[Record set]
::::
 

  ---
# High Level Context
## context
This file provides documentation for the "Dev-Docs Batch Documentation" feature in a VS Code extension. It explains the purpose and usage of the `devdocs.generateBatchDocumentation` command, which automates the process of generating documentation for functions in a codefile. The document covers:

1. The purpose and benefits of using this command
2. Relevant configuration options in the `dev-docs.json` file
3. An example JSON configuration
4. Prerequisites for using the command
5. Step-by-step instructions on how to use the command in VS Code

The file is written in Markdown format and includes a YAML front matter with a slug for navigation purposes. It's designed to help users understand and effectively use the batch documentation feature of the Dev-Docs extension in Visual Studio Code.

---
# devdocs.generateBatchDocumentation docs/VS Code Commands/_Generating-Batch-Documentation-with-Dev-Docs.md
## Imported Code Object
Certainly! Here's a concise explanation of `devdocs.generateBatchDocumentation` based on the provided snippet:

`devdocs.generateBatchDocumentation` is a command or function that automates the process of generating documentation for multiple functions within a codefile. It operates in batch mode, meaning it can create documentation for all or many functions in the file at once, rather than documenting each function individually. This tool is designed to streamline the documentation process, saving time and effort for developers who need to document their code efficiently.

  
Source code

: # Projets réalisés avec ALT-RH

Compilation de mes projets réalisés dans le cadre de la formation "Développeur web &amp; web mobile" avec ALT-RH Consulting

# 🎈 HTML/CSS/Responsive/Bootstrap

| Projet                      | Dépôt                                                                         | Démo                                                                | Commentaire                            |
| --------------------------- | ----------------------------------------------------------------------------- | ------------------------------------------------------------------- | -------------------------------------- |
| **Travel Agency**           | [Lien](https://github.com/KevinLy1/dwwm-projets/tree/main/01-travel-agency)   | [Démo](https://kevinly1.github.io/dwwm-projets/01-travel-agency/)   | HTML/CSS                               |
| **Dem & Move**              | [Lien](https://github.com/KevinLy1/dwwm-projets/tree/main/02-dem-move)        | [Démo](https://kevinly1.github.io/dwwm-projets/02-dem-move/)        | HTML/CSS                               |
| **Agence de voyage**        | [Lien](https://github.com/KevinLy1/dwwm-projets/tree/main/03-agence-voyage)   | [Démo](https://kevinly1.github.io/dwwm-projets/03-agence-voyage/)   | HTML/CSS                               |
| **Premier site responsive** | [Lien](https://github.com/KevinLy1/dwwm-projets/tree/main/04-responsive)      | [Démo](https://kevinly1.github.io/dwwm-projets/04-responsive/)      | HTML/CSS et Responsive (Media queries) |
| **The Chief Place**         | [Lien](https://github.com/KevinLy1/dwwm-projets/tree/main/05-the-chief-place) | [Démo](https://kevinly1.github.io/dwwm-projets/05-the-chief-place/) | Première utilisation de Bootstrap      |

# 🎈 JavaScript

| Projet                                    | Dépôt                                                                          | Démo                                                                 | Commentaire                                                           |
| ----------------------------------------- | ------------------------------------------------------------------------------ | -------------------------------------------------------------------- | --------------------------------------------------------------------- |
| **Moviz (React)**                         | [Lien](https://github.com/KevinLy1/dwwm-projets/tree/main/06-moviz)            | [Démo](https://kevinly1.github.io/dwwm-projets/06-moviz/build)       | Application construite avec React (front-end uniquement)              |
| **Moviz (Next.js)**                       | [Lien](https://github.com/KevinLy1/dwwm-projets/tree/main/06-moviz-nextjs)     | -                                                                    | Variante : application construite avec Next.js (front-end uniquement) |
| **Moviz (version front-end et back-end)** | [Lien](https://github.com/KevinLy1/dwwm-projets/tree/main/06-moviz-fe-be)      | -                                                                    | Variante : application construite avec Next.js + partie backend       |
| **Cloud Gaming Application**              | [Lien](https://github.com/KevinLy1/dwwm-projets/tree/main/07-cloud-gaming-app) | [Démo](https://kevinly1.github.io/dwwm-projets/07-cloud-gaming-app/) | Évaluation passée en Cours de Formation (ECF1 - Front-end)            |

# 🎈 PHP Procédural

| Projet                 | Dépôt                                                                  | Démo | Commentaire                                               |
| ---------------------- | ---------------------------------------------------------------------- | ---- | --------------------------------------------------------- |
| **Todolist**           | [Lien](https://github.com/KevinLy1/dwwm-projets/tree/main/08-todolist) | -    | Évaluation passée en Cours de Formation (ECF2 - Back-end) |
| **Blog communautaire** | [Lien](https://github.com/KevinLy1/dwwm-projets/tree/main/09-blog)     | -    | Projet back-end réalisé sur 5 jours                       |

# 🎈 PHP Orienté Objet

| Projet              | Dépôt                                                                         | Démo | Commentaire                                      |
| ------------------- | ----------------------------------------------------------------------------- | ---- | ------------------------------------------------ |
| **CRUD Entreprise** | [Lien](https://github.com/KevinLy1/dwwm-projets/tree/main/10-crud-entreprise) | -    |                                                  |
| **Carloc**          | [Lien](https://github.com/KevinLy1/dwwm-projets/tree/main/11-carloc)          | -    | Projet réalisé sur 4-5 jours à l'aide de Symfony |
::::
All entries above are to be repeated verbatim, down to the last line.

[Answer to this task]
  ---
# High Level Context
## context
This file provides documentation for the "Dev-Docs Batch Documentation" feature in a VS Code extension. It explains the purpose and usage of the `devdocs.generateBatchDocumentation` command, which automates the process of generating documentation for functions in a codefile. The document covers:

1. The purpose and benefits of using this command
2. Relevant configuration options in the `dev-docs.json` file
3. An example JSON configuration
4. Prerequisites for using the command
5. Step-by-step instructions on how to use the command in VS Code

The file is written in Markdown format and includes a YAML front matter with a slug for navigation purposes. It's designed to help users understand and effectively use the batch documentation feature of the Dev-Docs extension in Visual Studio Code.

---
# devdocs.generateBatchDocumentation docs/VS Code Commands/_Generating-Batch-Documentation-with-Dev-Docs.md
## Imported Code Object
Certainly! Here's a concise explanation of `devdocs.generateBatchDocumentation` based on the provided snippet:

`devdocs.generateBatchDocumentation` is a command or function that automates the process of generating documentation for multiple functions within a codefile. It operates in batch mode, meaning it can create documentation for all or many functions in the file at once, rather than documenting each function individually. This tool is designed to streamline the documentation process, saving time and effort for developers who need to document their code efficiently.

  
Source code

: # Projets réalisés avec ALT-RH

Compilation de mes projets réalisés dans le cadre de la formation "Développeur web &amp; web mobile" avec ALT-RH Consulting

# 🎈 HTML/CSS/Responsive/Bootstrap

| Projet                      | Dépôt                                                                         | Démo                                                                | Commentaire                            |
| --------------------------- | ----------------------------------------------------------------------------- | ------------------------------------------------------------------- | -------------------------------------- |
| **Travel Agency**           | [Lien](https://github.com/KevinLy1/dwwm-projets/tree/main/01-travel-agency)   | [Démo](https://kevinly1.github.io/dwwm-projets/01-travel-agency/)   | HTML/CSS                               |
| **Dem & Move**              | [Lien](https://github.com/KevinLy1/dwwm-projets/tree/main/02-dem-move)        | [Démo](https://kevinly1.github.io/dwwm-projets/02-dem-move/)        | HTML/CSS                               |
| **Agence de voyage**        | [Lien](https://github.com/KevinLy1/dwwm-projets/tree/main/03-agence-voyage)   | [Démo](https://kevinly1.github.io/dwwm-projets/03-agence-voyage/)   | HTML/CSS                               |
| **Premier site responsive** | [Lien](https://github.com/KevinLy1/dwwm-projets/tree/main/04-responsive)      | [Démo](https://kevinly1.github.io/dwwm-projets/04-responsive/)      | HTML/CSS et Responsive (Media queries) |
| **The Chief Place**         | [Lien](https://github.com/KevinLy1/dwwm-projets/tree/main/05-the-chief-place) | [Démo](https://kevinly1.github.io/dwwm-projets/05-the-chief-place/) | Première utilisation de Bootstrap      |

# 🎈 JavaScript

| Projet                                    | Dépôt                                                                          | Démo                                                                 | Commentaire                                                           |
| ----------------------------------------- | ------------------------------------------------------------------------------ | -------------------------------------------------------------------- | --------------------------------------------------------------------- |
| **Moviz (React)**                         | [Lien](https://github.com/KevinLy1/dwwm-projets/tree/main/06-moviz)            | [Démo](https://kevinly1.github.io/dwwm-projets/06-moviz/build)       | Application construite avec React (front-end uniquement)              |
| **Moviz (Next.js)**                       | [Lien](https://github.com/KevinLy1/dwwm-projets/tree/main/06-moviz-nextjs)     | -                                                                    | Variante : application construite avec Next.js (front-end uniquement) |
| **Moviz (version front-end et back-end)** | [Lien](https://github.com/KevinLy1/dwwm-projets/tree/main/06-moviz-fe-be)      | -                                                                    | Variante : application construite avec Next.js + partie backend       |
| **Cloud Gaming Application**              | [Lien](https://github.com/KevinLy1/dwwm-projets/tree/main/07-cloud-gaming-app) | [Démo](https://kevinly1.github.io/dwwm-projets/07-cloud-gaming-app/) | Évaluation passée en Cours de Formation (ECF1 - Front-end)            |

# 🎈 PHP Procédural

| Projet                 | Dépôt                                                                  | Démo | Commentaire                                               |
| ---------------------- | ---------------------------------------------------------------------- | ---- | --------------------------------------------------------- |
| **Todolist**           | [Lien](https://github.com/KevinLy1/dwwm-projets/tree/main/08-todolist) | -    | Évaluation passée en Cours de Formation (ECF2 - Back-end) |
| **Blog communautaire** | [Lien](https://github.com/KevinLy1/dwwm-projets/tree/main/09-blog)     | -    | Projet back-end réalisé sur 5 jours                       |

# 🎈 PHP Orienté Objet

| Projet              | Dépôt                                                                         | Démo | Commentaire                                      |
| ------------------- | ----------------------------------------------------------------------------- | ---- | ------------------------------------------------ |
| **CRUD Entreprise** | [Lien](https://github.com/KevinLy1/dwwm-projets/tree/main/10-crud-entreprise) | -    |                                                  |
| **Carloc**          | [Lien](https://github.com/KevinLy1/dwwm-projets/tree/main/11-carloc)          | -    | Projet réalisé sur 4-5 jours à l'aide de Symfony |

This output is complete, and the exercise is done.